= 1888 in rail transport =

==Events==

=== February events ===
- February 2 - Frank J. Sprague built an electric light rail system in Richmond, VA, for the Richmond Union Passenger Railway. This was to be the first large-scale electric trolley (tram) line in the world.
- February 24 – Grand Trunk Railway acquires the Northern and Northwestern Railway.
- February 29 – Opening of Listowel and Ballybunion monorail in Ireland.

=== May events ===
- May – The Great Indian Peninsula Railway completes its Victoria Terminus station building in Bombay's Bori Bunder district.

=== April events ===
- April 1 – The Old Colony Railroad leases the Boston and Providence Railroad for a period of 99 years.

=== June events ===
- June 11 – The Canadian Pacific acquires control of the Soo Line, renaming it to the Minneapolis, St. Paul and Sault Ste. Marie Railroad.
- June 15 – The first train to Casper, Wyoming, operating on the Chicago and North Western Railway, arrives.

=== July events ===
- July-August – First "Race to the North": Operators of the West and East Coast Main Lines in Britain accelerate their services between London and Edinburgh.

=== August events ===
- August 7 – Sir William Cornelius Van Horne succeeds George Stephen as president of the Canadian Pacific Railway.
- August 12 – Atchison, Topeka and Santa Fe Railway subsidiary companies complete construction of the final link in what has come to be known as the Surf Line connecting Los Angeles and San Diego.
- August 18 – In the City of Frankfurt am Main, Germany (at the time:German Reich), Frankfurt Central Station (today's name is Frankfurt (Main) Hauptbahnhof) is opened and is - at this time - the world's largest railway station in terms of tracks, ground area covered and passenger capacity. It replaces the three former regional stations, that were located closer to the old city limits, and were then demolished and gave way to a new city quarter named Station Quarter.

=== September events ===
- September 10 – The Chicago, Milwaukee and St.

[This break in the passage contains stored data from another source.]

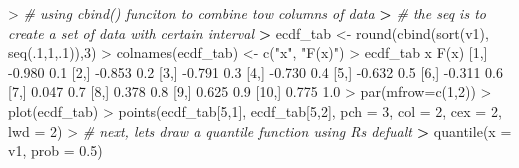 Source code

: \documentclass[
]{article}
\newenvironment{Shaded}{\begin{snugshade}}{\end{snugshade}}
\newcommand{\AttributeTok}[1]{\textcolor[rgb]{0.77,0.63,0.00}{#1}}
\newcommand{\CommentTok}[1]{\textcolor[rgb]{0.56,0.35,0.01}{\textit{#1}}}
\newcommand{\DecValTok}[1]{\textcolor[rgb]{0.00,0.00,0.81}{#1}}
\newcommand{\ErrorTok}[1]{\textcolor[rgb]{0.64,0.00,0.00}{\textbf{#1}}}
\newcommand{\FloatTok}[1]{\textcolor[rgb]{0.00,0.00,0.81}{#1}}
\newcommand{\FunctionTok}[1]{\textcolor[rgb]{0.00,0.00,0.00}{#1}}
\newcommand{\NormalTok}[1]{#1}
\newcommand{\OtherTok}[1]{\textcolor[rgb]{0.56,0.35,0.01}{#1}}
\newcommand{\SpecialCharTok}[1]{\textcolor[rgb]{0.00,0.00,0.00}{#1}}
\newcommand{\StringTok}[1]{\textcolor[rgb]{0.31,0.60,0.02}{#1}}
\begin{document}
\begin{Shaded}
\begin{Highlighting}[]
\SpecialCharTok{\textgreater{}} \CommentTok{\# using cbind() funciton to combine tow columns of data}
\ErrorTok{\textgreater{}} \CommentTok{\# the seq is to create a set of data with certain interval}
\ErrorTok{\textgreater{}}\NormalTok{ ecdf\_tab }\OtherTok{\textless{}{-}} \FunctionTok{round}\NormalTok{(}\FunctionTok{cbind}\NormalTok{(}\FunctionTok{sort}\NormalTok{(v1), }\FunctionTok{seq}\NormalTok{(.}\DecValTok{1}\NormalTok{,}\DecValTok{1}\NormalTok{,.}\DecValTok{1}\NormalTok{)),}\DecValTok{3}\NormalTok{)}
\SpecialCharTok{\textgreater{}} \FunctionTok{colnames}\NormalTok{(ecdf\_tab) }\OtherTok{\textless{}{-}} \FunctionTok{c}\NormalTok{(}\StringTok{"x"}\NormalTok{, }\StringTok{"F(x)"}\NormalTok{)}
\SpecialCharTok{\textgreater{}}\NormalTok{ ecdf\_tab}
\NormalTok{           x }\FunctionTok{F}\NormalTok{(x)}
\NormalTok{ [}\DecValTok{1}\NormalTok{,] }\SpecialCharTok{{-}}\FloatTok{0.980}  \FloatTok{0.1}
\NormalTok{ [}\DecValTok{2}\NormalTok{,] }\SpecialCharTok{{-}}\FloatTok{0.853}  \FloatTok{0.2}
\NormalTok{ [}\DecValTok{3}\NormalTok{,] }\SpecialCharTok{{-}}\FloatTok{0.791}  \FloatTok{0.3}
\NormalTok{ [}\DecValTok{4}\NormalTok{,] }\SpecialCharTok{{-}}\FloatTok{0.730}  \FloatTok{0.4}
\NormalTok{ [}\DecValTok{5}\NormalTok{,] }\SpecialCharTok{{-}}\FloatTok{0.632}  \FloatTok{0.5}
\NormalTok{ [}\DecValTok{6}\NormalTok{,] }\SpecialCharTok{{-}}\FloatTok{0.311}  \FloatTok{0.6}
\NormalTok{ [}\DecValTok{7}\NormalTok{,]  }\FloatTok{0.047}  \FloatTok{0.7}
\NormalTok{ [}\DecValTok{8}\NormalTok{,]  }\FloatTok{0.378}  \FloatTok{0.8}
\NormalTok{ [}\DecValTok{9}\NormalTok{,]  }\FloatTok{0.625}  \FloatTok{0.9}
\NormalTok{[}\DecValTok{10}\NormalTok{,]  }\FloatTok{0.775}  \FloatTok{1.0}
\SpecialCharTok{\textgreater{}} \FunctionTok{par}\NormalTok{(}\AttributeTok{mfrow=}\FunctionTok{c}\NormalTok{(}\DecValTok{1}\NormalTok{,}\DecValTok{2}\NormalTok{))}
\SpecialCharTok{\textgreater{}} \FunctionTok{plot}\NormalTok{(ecdf\_tab)}
\SpecialCharTok{\textgreater{}} \FunctionTok{points}\NormalTok{(ecdf\_tab[}\DecValTok{5}\NormalTok{,}\DecValTok{1}\NormalTok{], ecdf\_tab[}\DecValTok{5}\NormalTok{,}\DecValTok{2}\NormalTok{], }\AttributeTok{pch =} \DecValTok{3}\NormalTok{, }\AttributeTok{col =} \DecValTok{2}\NormalTok{, }\AttributeTok{cex =} \DecValTok{2}\NormalTok{, }\AttributeTok{lwd =} \DecValTok{2}\NormalTok{)}
\SpecialCharTok{\textgreater{}} \CommentTok{\# next, lets draw a quantile function using R\textquotesingle{}s defualt}
\ErrorTok{\textgreater{}} \FunctionTok{quantile}\NormalTok{(}\AttributeTok{x =}\NormalTok{ v1, }\AttributeTok{prob =} \FloatTok{0.5}\NormalTok{)}

\end{Highlighting}
\end{Shaded}
\end{document}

Paul Railway (later to become known as the Milwaukee Road) operates the first passenger train with electric lights (rather than gas lights) in the United States west of Chicago, Illinois, on a train between Chicago and the Twin Cities.
- September 18 – The first revenue train on the Canada Atlantic Railway's Chaudière Extension departs for Chaudière Falls, Ontario (near Ottawa).

===November events===
- November 10 – Opening of Saint-Chély–Neussargues line in France over Garabit viaduct.

===December events===
- December 29 – First train crosses Poughkeepsie Bridge, New York.

===Unknown date events===
- Spring – The Atchison, Topeka and Santa Fe Railway begins through service between Kansas City, Kansas, and Chicago, Illinois, over the railroad's newly completed line.
- First section of metre gauge Brünig railway line in Switzerland opened by Jura–Bern–Lucerne Railway from Brienz over the Brünig Pass to Alpnachstad using the Riggenbach rack system.
- First articulated Mallet locomotive completed, by Tubize of Belgium.
==Deaths==
===April deaths===
- April 19 – Thomas Russell Crampton, English steam locomotive designer who produced the Crampton locomotive type as well as a tunnel boring machine for the Channel Tunnel (b. 1816).

===June deaths===
- June 14 – Charles Crocker, a member of The Big Four group of financiers in California (b. 1822).